> _ABOUT THIS EXERCISE_
Your job is to set down the stretch of entries that opens with the line containing "assegnati nelle aree di programmazione&quot;." and closes with the line containing "I dati dell’ambiente di". Keep both end lines, copy each exactly, and add nothing.

> _EXERCISE INPUTS_
•••••

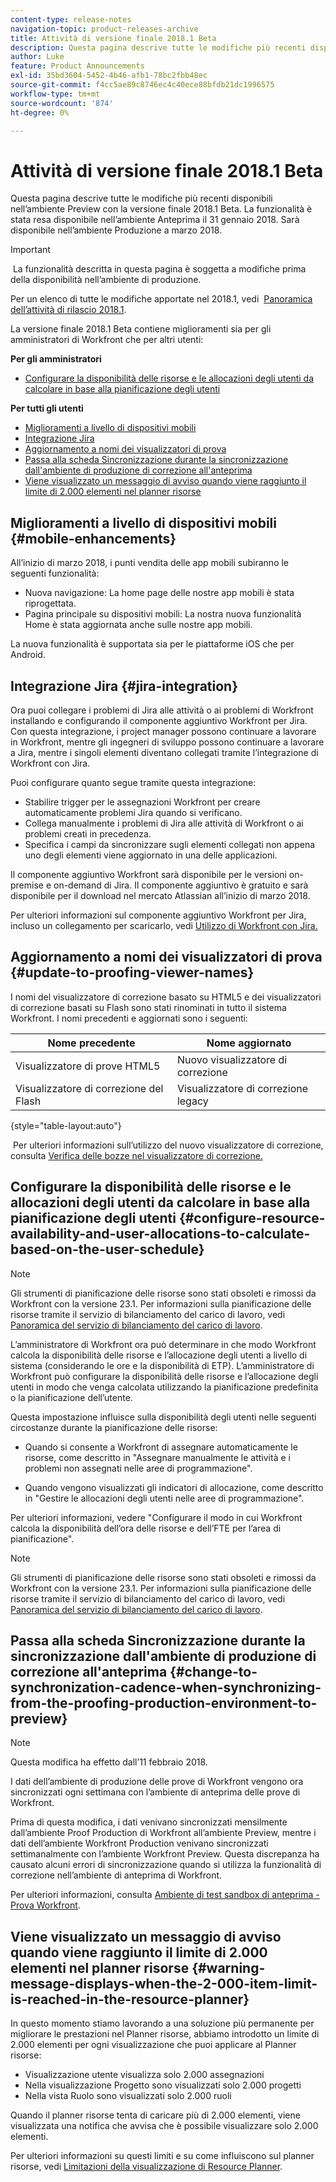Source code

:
 ```yaml
---
content-type: release-notes
navigation-topic: product-releases-archive
title: Attività di versione finale 2018.1 Beta
description: Questa pagina descrive tutte le modifiche più recenti disponibili nell’ambiente Preview con la versione finale 2018.1 Beta. La funzionalità è stata resa disponibile nell’ambiente Anteprima il 31 gennaio 2018. Sarà disponibile nell’ambiente Produzione a marzo 2018.
author: Luke
feature: Product Announcements
exl-id: 35bd3604-5452-4b46-afb1-78bc2fbb48ec
source-git-commit: f4cc5ae89c8746ec4c40ece88bfdb21dc1996575
workflow-type: tm+mt
source-wordcount: '874'
ht-degree: 0%

---
```


# Attività di versione finale 2018.1 Beta

Questa pagina descrive tutte le modifiche più recenti disponibili nell’ambiente Preview con la versione finale 2018.1 Beta. La funzionalità è stata resa disponibile nell’ambiente Anteprima il 31 gennaio 2018. Sarà disponibile nell’ambiente Produzione a marzo 2018.

>[!IMPORTANT]
>
> La funzionalità descritta in questa pagina è soggetta a modifiche prima della disponibilità nell’ambiente di produzione.

Per un elenco di tutte le modifiche apportate nel 2018.1, vedi  [Panoramica dell’attività di rilascio 2018.1](../../../../product-announcements/product-releases/quarterly-release-archive/2018.1-release-activity/2018.1-release-activity-overview.md).

La versione finale 2018.1 Beta contiene miglioramenti sia per gli amministratori di Workfront che per altri utenti:

**Per gli amministratori**

* [Configurare la disponibilità delle risorse e le allocazioni degli utenti da calcolare in base alla pianificazione degli utenti](#configure-resource-availability-and-user-allocations-to-calculate-based-on-the-user-schedule)

**Per tutti gli utenti**

* [Miglioramenti a livello di dispositivi mobili](#mobile-enhancements)
* [Integrazione Jira](#jira-integration)
* [Aggiornamento a nomi dei visualizzatori di prova](#update-to-proofing-viewer-names)
* [Passa alla scheda Sincronizzazione durante la sincronizzazione dall&#39;ambiente di produzione di correzione all&#39;anteprima](#change-to-synchronization-cadence-when-synchronizing-from-the-proofing-production-environment-to-preview)
* [Viene visualizzato un messaggio di avviso quando viene raggiunto il limite di 2.000 elementi nel planner risorse](#warning-message-displays-when-the-2-000-item-limit-is-reached-in-the-resource-planner)

## Miglioramenti a livello di dispositivi mobili {#mobile-enhancements}

All’inizio di marzo 2018, i punti vendita delle app mobili subiranno le seguenti funzionalità:

* Nuova navigazione: La home page delle nostre app mobili è stata riprogettata.
* Pagina principale su dispositivi mobili: La nostra nuova funzionalità Home è stata aggiornata anche sulle nostre app mobili.

La nuova funzionalità è supportata sia per le piattaforme iOS che per Android.

## Integrazione Jira {#jira-integration}

Ora puoi collegare i problemi di Jira alle attività o ai problemi di Workfront installando e configurando il componente aggiuntivo Workfront per Jira. Con questa integrazione, i project manager possono continuare a lavorare in Workfront, mentre gli ingegneri di sviluppo possono continuare a lavorare a Jira, mentre i singoli elementi diventano collegati tramite l’integrazione di Workfront con Jira.

Puoi configurare quanto segue tramite questa integrazione:

* Stabilire trigger per le assegnazioni Workfront per creare automaticamente problemi Jira quando si verificano.
* Collega manualmente i problemi di Jira alle attività di Workfront o ai problemi creati in precedenza.
* Specifica i campi da sincronizzare sugli elementi collegati non appena uno degli elementi viene aggiornato in una delle applicazioni.

Il componente aggiuntivo Workfront sarà disponibile per le versioni on-premise e on-demand di Jira. Il componente aggiuntivo è gratuito e sarà disponibile per il download nel mercato Atlassian all’inizio di marzo 2018.

Per ulteriori informazioni sul componente aggiuntivo Workfront per Jira, incluso un collegamento per scaricarlo, vedi [Utilizzo di Workfront con Jira.](https://support.workfront.com/hc/en-us/sections/115001130053)

## Aggiornamento a nomi dei visualizzatori di prova {#update-to-proofing-viewer-names}

I nomi del visualizzatore di correzione basato su HTML5 e dei visualizzatori di correzione basati su Flash sono stati rinominati in tutto il sistema Workfront. I nomi precedenti e aggiornati sono i seguenti: 

| **Nome precedente** | **Nome aggiornato** |
|---|---|
| Visualizzatore di prove HTML5 | Nuovo visualizzatore di correzione |
| Visualizzatore di correzione del Flash | Visualizzatore di correzione legacy |

{style=&quot;table-layout:auto&quot;}

 Per ulteriori informazioni sull’utilizzo del nuovo visualizzatore di correzione, consulta [Verifica delle bozze nel visualizzatore di correzione.](https://support.workfront.com/hc/en-us/sections/115000275214)

## Configurare la disponibilità delle risorse e le allocazioni degli utenti da calcolare in base alla pianificazione degli utenti {#configure-resource-availability-and-user-allocations-to-calculate-based-on-the-user-schedule}

>[!NOTE]
Gli strumenti di pianificazione delle risorse sono stati obsoleti e rimossi da Workfront con la versione 23.1. Per informazioni sulla pianificazione delle risorse tramite il servizio di bilanciamento del carico di lavoro, vedi [Panoramica del servizio di bilanciamento del carico di lavoro](../../../../resource-mgmt/workload-balancer/overview-workload-balancer.md).

L’amministratore di Workfront ora può determinare in che modo Workfront calcola la disponibilità delle risorse e l’allocazione degli utenti a livello di sistema (considerando le ore e la disponibilità di ETP). L’amministratore di Workfront può configurare la disponibilità delle risorse e l’allocazione degli utenti in modo che venga calcolata utilizzando la pianificazione predefinita o la pianificazione dell’utente.

Questa impostazione influisce sulla disponibilità degli utenti nelle seguenti circostanze durante la pianificazione delle risorse:

* Quando si consente a Workfront di assegnare automaticamente le risorse, come descritto in &quot;Assegnare manualmente le attività e i problemi non assegnati nelle aree di programmazione&quot;.

* Quando vengono visualizzati gli indicatori di allocazione, come descritto in &quot;Gestire le allocazioni degli utenti nelle aree di programmazione&quot;.

Per ulteriori informazioni, vedere &quot;Configurare il modo in cui Workfront calcola la disponibilità dell’ora delle risorse e dell’FTE per l’area di pianificazione&quot;.

>[!NOTE]
Gli strumenti di pianificazione delle risorse sono stati obsoleti e rimossi da Workfront con la versione 23.1. Per informazioni sulla pianificazione delle risorse tramite il servizio di bilanciamento del carico di lavoro, vedi [Panoramica del servizio di bilanciamento del carico di lavoro](../../../../resource-mgmt/workload-balancer/overview-workload-balancer.md).


## Passa alla scheda Sincronizzazione durante la sincronizzazione dall&#39;ambiente di produzione di correzione all&#39;anteprima {#change-to-synchronization-cadence-when-synchronizing-from-the-proofing-production-environment-to-preview}

>[!NOTE]
Questa modifica ha effetto dall’11 febbraio 2018.

I dati dell’ambiente di produzione delle prove di Workfront vengono ora sincronizzati ogni settimana con l’ambiente di anteprima delle prove di Workfront.

Prima di questa modifica, i dati venivano sincronizzati mensilmente dall’ambiente Proof Production di Workfront all’ambiente Preview, mentre i dati dell’ambiente Workfront Production venivano sincronizzati settimanalmente con l’ambiente Workfront Preview. Questa discrepanza ha causato alcuni errori di sincronizzazione quando si utilizza la funzionalità di correzione nell’ambiente di anteprima di Workfront. 

Per ulteriori informazioni, consulta [Ambiente di test sandbox di anteprima - Prova Workfront](../../../../workfront-proof/wp-getstarted/system-information/preview-sandbox.md). 

## Viene visualizzato un messaggio di avviso quando viene raggiunto il limite di 2.000 elementi nel planner risorse {#warning-message-displays-when-the-2-000-item-limit-is-reached-in-the-resource-planner}

In questo momento stiamo lavorando a una soluzione più permanente per migliorare le prestazioni nel Planner risorse, abbiamo introdotto un limite di 2.000 elementi per ogni visualizzazione che puoi applicare al Planner risorse:

* Visualizzazione utente visualizza solo 2.000 assegnazioni
* Nella visualizzazione Progetto sono visualizzati solo 2.000 progetti
* Nella vista Ruolo sono visualizzati solo 2.000 ruoli

Quando il planner risorse tenta di caricare più di 2.000 elementi, viene visualizzata una notifica che avvisa che è possibile visualizzare solo 2.000 elementi.

Per ulteriori informazioni su questi limiti e su come influiscono sul planner risorse, vedi [Limitazioni della visualizzazione di Resource Planner](../../../../resource-mgmt/resource-planning/resource-planner-display-limitations.md).

<!--
<p data-mc-conditions="QuicksilverOrClassic.Draft mode">To participate in our beta program for the Resource Planner performance, see <a href="../../../../product-announcements/betas/resource-planner-performance-beta.md" class="MCXref xref">Resource Planner performance beta </a>.</p>
-->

•••••

> _SOLVED EXERCISE_
* Quando si consente a Workfront di assegnare automaticamente le risorse, come descritto in &quot;Assegnare manualmente le attività e i problemi non assegnati nelle aree di programmazione&quot;.

* Quando vengono visualizzati gli indicatori di allocazione, come descritto in &quot;Gestire le allocazioni degli utenti nelle aree di programmazione&quot;.

Per ulteriori informazioni, vedere &quot;Configurare il modo in cui Workfront calcola la disponibilità dell’ora delle risorse e dell’FTE per l’area di pianificazione&quot;.

>[!NOTE]
Gli strumenti di pianificazione delle risorse sono stati obsoleti e rimossi da Workfront con la versione 23.1. Per informazioni sulla pianificazione delle risorse tramite il servizio di bilanciamento del carico di lavoro, vedi [Panoramica del servizio di bilanciamento del carico di lavoro](../../../../resource-mgmt/workload-balancer/overview-workload-balancer.md).


## Passa alla scheda Sincronizzazione durante la sincronizzazione dall&#39;ambiente di produzione di correzione all&#39;anteprima {#change-to-synchronization-cadence-when-synchronizing-from-the-proofing-production-environment-to-preview}

>[!NOTE]
Questa modifica ha effetto dall’11 febbraio 2018.

I dati dell’ambiente di produzione delle prove di Workfront vengono ora sincronizzati ogni settimana con l’ambiente di anteprima delle prove di Workfront.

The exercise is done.